Go through the listing and copy each line with the string "name".

....

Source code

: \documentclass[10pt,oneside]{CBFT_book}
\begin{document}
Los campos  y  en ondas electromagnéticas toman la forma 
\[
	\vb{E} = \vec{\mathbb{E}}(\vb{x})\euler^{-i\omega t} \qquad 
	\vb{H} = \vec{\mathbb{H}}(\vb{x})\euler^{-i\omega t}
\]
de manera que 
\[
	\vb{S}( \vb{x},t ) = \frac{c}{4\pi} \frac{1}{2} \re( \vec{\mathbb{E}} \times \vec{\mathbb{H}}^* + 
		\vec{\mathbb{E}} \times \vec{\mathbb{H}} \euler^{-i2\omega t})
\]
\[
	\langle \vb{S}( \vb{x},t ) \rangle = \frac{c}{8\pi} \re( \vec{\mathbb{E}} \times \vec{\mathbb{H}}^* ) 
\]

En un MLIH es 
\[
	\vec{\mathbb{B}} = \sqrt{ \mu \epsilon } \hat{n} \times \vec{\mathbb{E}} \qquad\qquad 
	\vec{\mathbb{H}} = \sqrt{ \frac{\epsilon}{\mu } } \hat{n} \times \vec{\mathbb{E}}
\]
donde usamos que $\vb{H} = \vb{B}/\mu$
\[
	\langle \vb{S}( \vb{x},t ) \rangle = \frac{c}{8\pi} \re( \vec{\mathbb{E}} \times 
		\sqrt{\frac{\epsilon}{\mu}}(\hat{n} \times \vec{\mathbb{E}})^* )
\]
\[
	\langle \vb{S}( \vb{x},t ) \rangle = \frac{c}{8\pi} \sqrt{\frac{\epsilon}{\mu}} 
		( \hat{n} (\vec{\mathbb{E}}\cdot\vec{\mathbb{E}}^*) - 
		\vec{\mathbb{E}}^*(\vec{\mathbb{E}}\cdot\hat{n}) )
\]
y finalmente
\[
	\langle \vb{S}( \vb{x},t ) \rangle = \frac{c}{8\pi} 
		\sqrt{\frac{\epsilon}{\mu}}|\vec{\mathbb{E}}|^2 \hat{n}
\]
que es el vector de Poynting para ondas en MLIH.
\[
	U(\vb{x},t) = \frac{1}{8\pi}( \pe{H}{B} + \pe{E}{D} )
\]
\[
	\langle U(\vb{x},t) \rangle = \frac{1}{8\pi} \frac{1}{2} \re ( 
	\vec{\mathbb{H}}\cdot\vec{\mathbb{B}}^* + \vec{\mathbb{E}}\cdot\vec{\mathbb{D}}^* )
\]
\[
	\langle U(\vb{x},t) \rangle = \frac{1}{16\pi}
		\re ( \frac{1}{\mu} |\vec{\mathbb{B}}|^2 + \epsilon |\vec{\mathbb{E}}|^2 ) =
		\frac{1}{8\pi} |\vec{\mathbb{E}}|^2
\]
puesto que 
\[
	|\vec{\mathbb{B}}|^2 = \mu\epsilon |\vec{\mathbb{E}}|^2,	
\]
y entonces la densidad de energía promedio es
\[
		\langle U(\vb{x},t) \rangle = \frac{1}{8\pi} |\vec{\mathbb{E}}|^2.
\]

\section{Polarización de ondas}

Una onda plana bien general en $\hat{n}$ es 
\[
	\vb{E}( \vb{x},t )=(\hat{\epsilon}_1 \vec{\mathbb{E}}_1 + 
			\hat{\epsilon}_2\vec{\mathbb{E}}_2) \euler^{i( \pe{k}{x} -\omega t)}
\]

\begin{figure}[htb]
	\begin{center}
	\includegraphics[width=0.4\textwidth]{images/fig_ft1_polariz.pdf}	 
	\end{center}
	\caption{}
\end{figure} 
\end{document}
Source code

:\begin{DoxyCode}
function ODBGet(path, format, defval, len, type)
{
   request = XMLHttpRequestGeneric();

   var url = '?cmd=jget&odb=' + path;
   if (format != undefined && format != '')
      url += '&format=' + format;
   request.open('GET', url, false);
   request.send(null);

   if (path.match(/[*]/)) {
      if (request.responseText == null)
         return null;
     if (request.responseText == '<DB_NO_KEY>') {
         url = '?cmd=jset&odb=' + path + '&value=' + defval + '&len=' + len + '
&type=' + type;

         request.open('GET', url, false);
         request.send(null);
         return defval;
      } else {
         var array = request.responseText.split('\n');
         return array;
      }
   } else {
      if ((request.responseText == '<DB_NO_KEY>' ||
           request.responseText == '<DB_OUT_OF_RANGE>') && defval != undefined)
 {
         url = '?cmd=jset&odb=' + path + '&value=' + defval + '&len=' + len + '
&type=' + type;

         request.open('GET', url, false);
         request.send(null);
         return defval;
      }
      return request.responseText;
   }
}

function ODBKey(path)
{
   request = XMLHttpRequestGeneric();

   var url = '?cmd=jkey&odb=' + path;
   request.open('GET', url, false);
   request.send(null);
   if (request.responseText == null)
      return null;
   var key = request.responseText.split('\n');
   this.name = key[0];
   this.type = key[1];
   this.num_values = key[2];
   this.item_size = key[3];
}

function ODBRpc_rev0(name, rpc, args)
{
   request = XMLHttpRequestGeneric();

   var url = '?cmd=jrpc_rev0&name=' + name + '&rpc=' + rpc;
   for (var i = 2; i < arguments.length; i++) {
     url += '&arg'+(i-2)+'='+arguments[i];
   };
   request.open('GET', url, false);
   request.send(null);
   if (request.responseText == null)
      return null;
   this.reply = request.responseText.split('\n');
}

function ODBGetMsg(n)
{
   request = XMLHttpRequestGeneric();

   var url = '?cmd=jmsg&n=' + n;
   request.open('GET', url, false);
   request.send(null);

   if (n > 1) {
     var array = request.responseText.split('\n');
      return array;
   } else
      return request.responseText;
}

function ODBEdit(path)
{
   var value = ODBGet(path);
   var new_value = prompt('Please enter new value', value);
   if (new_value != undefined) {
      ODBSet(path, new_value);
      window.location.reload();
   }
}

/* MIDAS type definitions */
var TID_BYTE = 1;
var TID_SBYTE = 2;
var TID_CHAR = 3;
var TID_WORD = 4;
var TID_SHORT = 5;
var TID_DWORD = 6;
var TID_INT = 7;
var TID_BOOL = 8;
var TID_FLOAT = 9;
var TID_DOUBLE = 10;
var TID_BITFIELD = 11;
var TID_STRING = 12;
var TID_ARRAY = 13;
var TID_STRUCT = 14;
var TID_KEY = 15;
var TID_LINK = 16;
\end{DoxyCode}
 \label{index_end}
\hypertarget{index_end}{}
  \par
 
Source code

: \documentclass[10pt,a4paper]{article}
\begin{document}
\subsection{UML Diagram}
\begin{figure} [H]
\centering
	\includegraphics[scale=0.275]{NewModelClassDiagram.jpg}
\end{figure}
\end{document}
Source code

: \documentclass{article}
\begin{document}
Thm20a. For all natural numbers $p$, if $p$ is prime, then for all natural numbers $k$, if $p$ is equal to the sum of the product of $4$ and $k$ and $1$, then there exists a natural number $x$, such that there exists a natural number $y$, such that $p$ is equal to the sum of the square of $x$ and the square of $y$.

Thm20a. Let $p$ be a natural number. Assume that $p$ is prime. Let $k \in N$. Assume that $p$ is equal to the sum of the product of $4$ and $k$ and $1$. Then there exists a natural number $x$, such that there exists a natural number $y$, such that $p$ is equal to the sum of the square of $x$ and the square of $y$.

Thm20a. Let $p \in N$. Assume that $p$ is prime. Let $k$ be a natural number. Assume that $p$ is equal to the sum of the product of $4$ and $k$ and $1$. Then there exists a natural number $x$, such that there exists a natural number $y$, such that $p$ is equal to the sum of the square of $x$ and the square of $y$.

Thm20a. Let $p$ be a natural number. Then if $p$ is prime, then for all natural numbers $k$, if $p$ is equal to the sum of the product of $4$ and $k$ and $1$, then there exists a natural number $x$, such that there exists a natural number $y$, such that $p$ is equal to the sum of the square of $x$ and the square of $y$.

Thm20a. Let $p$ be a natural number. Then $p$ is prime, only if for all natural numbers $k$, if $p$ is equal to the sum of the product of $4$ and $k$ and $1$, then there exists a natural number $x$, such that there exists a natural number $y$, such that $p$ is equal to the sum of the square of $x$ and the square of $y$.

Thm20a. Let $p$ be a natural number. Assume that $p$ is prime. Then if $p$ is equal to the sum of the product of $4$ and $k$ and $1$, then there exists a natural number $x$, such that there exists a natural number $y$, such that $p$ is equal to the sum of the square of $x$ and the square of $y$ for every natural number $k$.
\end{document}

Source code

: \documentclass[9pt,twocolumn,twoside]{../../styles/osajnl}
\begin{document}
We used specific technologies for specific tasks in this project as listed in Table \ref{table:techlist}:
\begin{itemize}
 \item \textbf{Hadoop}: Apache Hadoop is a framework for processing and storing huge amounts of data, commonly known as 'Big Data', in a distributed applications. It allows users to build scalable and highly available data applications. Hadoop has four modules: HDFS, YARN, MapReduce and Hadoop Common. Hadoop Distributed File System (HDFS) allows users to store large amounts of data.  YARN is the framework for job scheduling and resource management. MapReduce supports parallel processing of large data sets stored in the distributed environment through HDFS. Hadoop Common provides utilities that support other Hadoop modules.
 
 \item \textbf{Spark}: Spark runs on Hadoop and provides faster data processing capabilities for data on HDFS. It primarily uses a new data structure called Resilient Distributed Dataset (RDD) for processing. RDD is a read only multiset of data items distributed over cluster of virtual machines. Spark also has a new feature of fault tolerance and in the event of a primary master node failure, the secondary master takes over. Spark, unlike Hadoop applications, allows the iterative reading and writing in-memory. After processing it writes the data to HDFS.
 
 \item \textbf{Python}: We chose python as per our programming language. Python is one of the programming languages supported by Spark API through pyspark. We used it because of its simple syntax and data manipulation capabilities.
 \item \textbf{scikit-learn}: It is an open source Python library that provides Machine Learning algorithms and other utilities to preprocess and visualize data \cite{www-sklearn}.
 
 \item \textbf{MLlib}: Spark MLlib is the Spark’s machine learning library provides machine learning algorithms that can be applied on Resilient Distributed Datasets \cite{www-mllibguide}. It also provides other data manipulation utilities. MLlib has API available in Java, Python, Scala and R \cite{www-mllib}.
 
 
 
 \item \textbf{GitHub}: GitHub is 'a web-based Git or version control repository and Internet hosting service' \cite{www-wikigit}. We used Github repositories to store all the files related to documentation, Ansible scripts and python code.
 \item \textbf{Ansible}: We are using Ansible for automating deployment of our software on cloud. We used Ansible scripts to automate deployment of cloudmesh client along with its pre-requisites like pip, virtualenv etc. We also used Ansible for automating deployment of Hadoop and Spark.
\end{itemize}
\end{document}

....

Solution below.
   this.name = key[0];
function ODBRpc_rev0(name, rpc, args)
   var url = '?cmd=jrpc_rev0&name=' + name + '&rpc=' + rpc;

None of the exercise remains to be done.